Darlington and Stockton Times: Sir George Cayley

Known as "Cayley’s Governable Parachute", it had a huge wood-framed canvas canopy with a kite-like tail and, from above, the aircraft resembled a giant stingray. A wooden boat-shaped basket was suspended beneath, complete with a set of oars that the the pilot would use to "row" across the sky. The silhouette of this machine is what you see on the village sign as you enter Brompton. His first attempt came in 1849, using a prototype of the Governable Parachute, when Cayley (who was not reckless enough to attempt to fly his own inventions) hoisted the ten-year-old son of one of his servants aboard his new machine, and it flew for several yards.

A few years later, in 1853, having made a number of modifications, Cayley enlisted the help of several local youths who pulled the Governable Parachute down a hill while his unwilling coachman, 79-year-old John Appleby, sat anxiously at the helm. The craft launched into the air and flew for 900 yards across Brompton Dale, the first ever manned fixed-wing, "heavier than air" flight.

Once back on terra firma, the distressed coachman immediately resigned, declaring, “I was hired to drive, not fly!”

Cayley, who was already 80-years-old at the time, continued in his quest to create a powered flying machine capable of carrying a human, but died just four years later before he could make his vision a reality. It would be another 46 years before the Wright Brothers accomplished that feat.

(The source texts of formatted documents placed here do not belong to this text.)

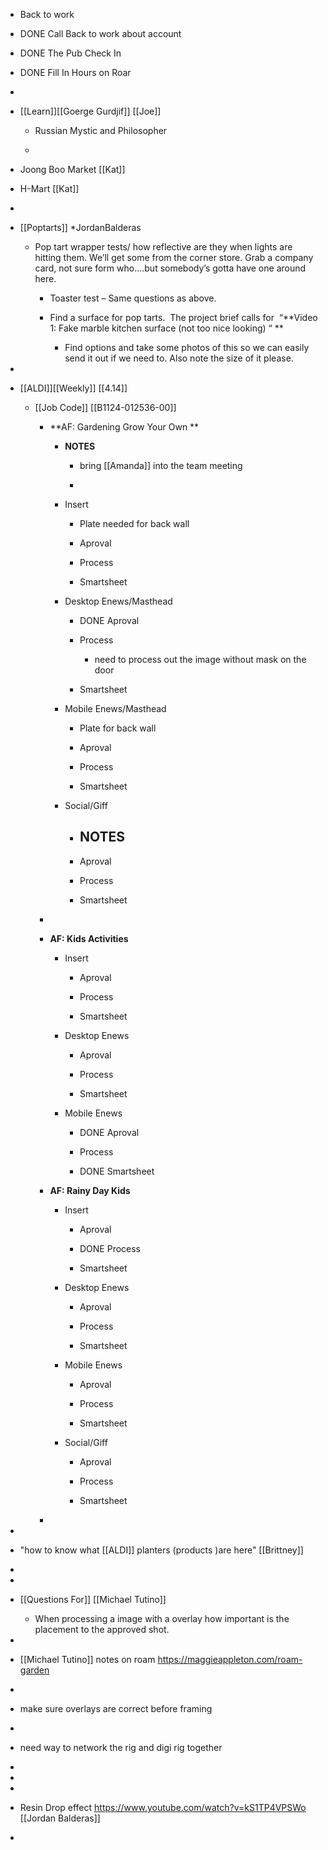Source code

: - Back to work  

- DONE Call Back to work about account 

- DONE The Pub Check In

- DONE Fill In Hours on Roar

- 

- [[Learn]][[Goerge Gurdjif]] [[Joe]]
	 - Russian Mystic and Philosopher 

	 - 

- Joong Boo Market [[Kat]]

- H-Mart [[Kat]]

- 

- [[Poptarts]] *JordanBalderas
	 - Pop tart wrapper tests/ how reflective are they when lights are hitting them. We’ll get some from the corner store. Grab a company card, not sure form who….but somebody’s gotta have one around here. 
		 - Toaster test – Same questions as above.

		 - Find a surface for pop tarts.  The project brief calls for  “**Video 1: Fake marble kitchen surface (not too nice looking) “ **
			 - Find options and take some photos of this so we can easily send it out if we need to. Also note the size of it please.  

- 

- [[ALDI]][[Weekly]] [[4.14]] 
	 - [[Job Code]]  [[B1124-012536-00]]
		 - **AF: Gardening Grow Your Own
**
			 - **NOTES**
				 - bring [[Amanda]] into the team meeting

				 - 

			 - Insert
				 - Plate needed for back wall

				 - Aproval

				 - Process

				 - Smartsheet

			 - Desktop Enews/Masthead
				 - DONE Aproval

				 - Process
					 - need to process out the image without mask on the door

				 - Smartsheet

			 - Mobile Enews/Masthead
				 - Plate for back wall

				 - Aproval

				 - Process

				 - Smartsheet

			 - Social/Giff 
				 - **NOTES**
					 - 

				 - Aproval

				 - Process

				 - Smartsheet

		 - 

		 - **AF: Kids Activities**
			 - Insert
				 - Aproval

				 - Process

				 - Smartsheet

			 - Desktop Enews
				 - Aproval

				 - Process

				 - Smartsheet

			 - Mobile Enews
				 - DONE Aproval

				 - Process

				 - DONE Smartsheet

		 - **AF: Rainy Day Kids**
			 - Insert
				 - Aproval

				 - DONE Process

				 - Smartsheet

			 - Desktop Enews
				 - Aproval

				 - Process

				 - Smartsheet

			 - Mobile Enews
				 - Aproval

				 - Process

				 - Smartsheet

			 - Social/Giff
				 - Aproval

				 - Process

				 - Smartsheet

		 - 

- 

- "how to know what [[ALDI]]  planters (products )are here" [[Brittney]]

- 

- 

- [[Questions For]] [[Michael Tutino]]
	 - When processing a image with a overlay how important is the placement to the approved shot.

- 

- [[Michael Tutino]] notes on roam  https://maggieappleton.com/roam-garden

- 

- make sure overlays are correct before framing 

- 

- need way to network the rig and digi rig together

- 

- 

- 

- Resin Drop effect https://www.youtube.com/watch?v=kS1TP4VPSWo [[Jordan Balderas]]

-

Cayley wasn’t just interested in aviation. He was also responsible for inventing a self-righting lifeboat, an artificial hand for amputees, tensioned-spoked wheels for bikes and ferris wheels, caterpillar wheels for heavy vehicles, and various safety features of the railway system including brakes, signals and the cowcatcher.

If you want to see what Cayley’s Governable Parachute actually looked like, a life-size replica is on display at the Yorkshire Air Museum near York.